Guess where Amazon is investing very heavily? Guess which market Apple has to make work? India. And this week we saw another step in a secular rise of not just India but the rest of the Indian Subcontinent that takes its clue from India. Guess which four countries reached the Semi-final round of the ICC Championship tournament held in the UK over the last couple of weeks? India, BanglaDesh, NaPakistan & England. And England lost to NaPakistan in its semi final. Amazing that the country that invented Cricket couldn’t make it to the final despite being the host of the tournament & perennial Anglo powerhouse Australia couldn’t even make it to the semifinal.

So the final on this Sunday will be between India & NaPakistan. This guarantees great TV ratings and raises the market value of Indian Cricket stars which has been on a secular rise for years, This week India’s 28-year old captain became the fastest batsman in history to score 8,000 runs in one day cricket. He is negotiating an ad deal with Pepsi and could raise his demands even higher if he leads India to a win tomorrow in the ICC final.   

Given the growth path of India, we think the highest paid athlete in the world could be an Indian in ten years or so. 

All that is fine but what about India’s mind share in China?

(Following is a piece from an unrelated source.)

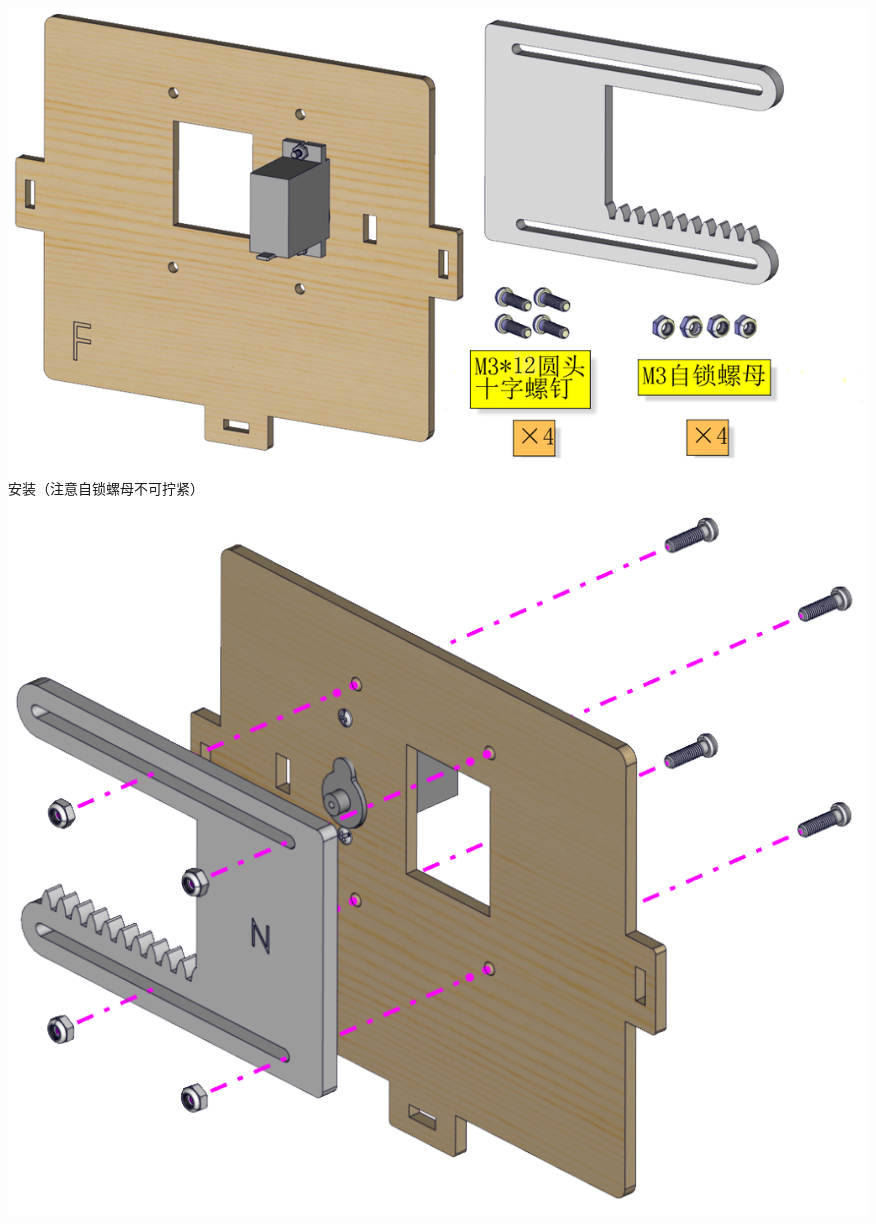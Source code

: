 ![](media/a1a03ba698895f7fb9cf354c8f693d5b.png)

安装（注意自锁螺母不可拧紧）

![](media/69927ad8a11b45d7fcae9dee8e55d5b8.png)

5. Father’s Day & a Geopolitical Beginning 

Something new & possibly important happened in the Shanghai Cooperation Organization summit held in Astana, Kazakhstan a week ago. Chinese President Xi Jin Ping told Indian Prime Minister Modi that he had watched “Dangal” & he had liked it.

What is Dangal? A huge blockbuster (#2 to only Baahubali 2) that was released in China recently and played on 7,000 screens. It became so popular that even the President of China watched it and liked it. When was the last time an American President, a German Chancellor, a French President watched an Indian film and liked it so much that they mentioned it in a global summit.

For a longer discussion why this may suggest an important geopolitical beginning, read our adjacent article A Father’s Day Movie & A Geopolitical Beginning!

By the way, do you remember the Chinese-origin Tiger Mother who proudly pushed her kids. Interestingly, some Chinese reacted negatively to this Indian father intensively training his daughters in the reaction clip below.  

No wonder Amazon & Apple are trying so hard to seize market share in India because it is a secular growth story in rising incomes & rising power for at least another 15-25 years. So listen to Gundlach & buy quality consumer product companies during market corrections & hold on to them for the next 15 years. 

By the way, it felt good to see that Gundlach also thinks INDA has made a double top and suggests adding only after a correction.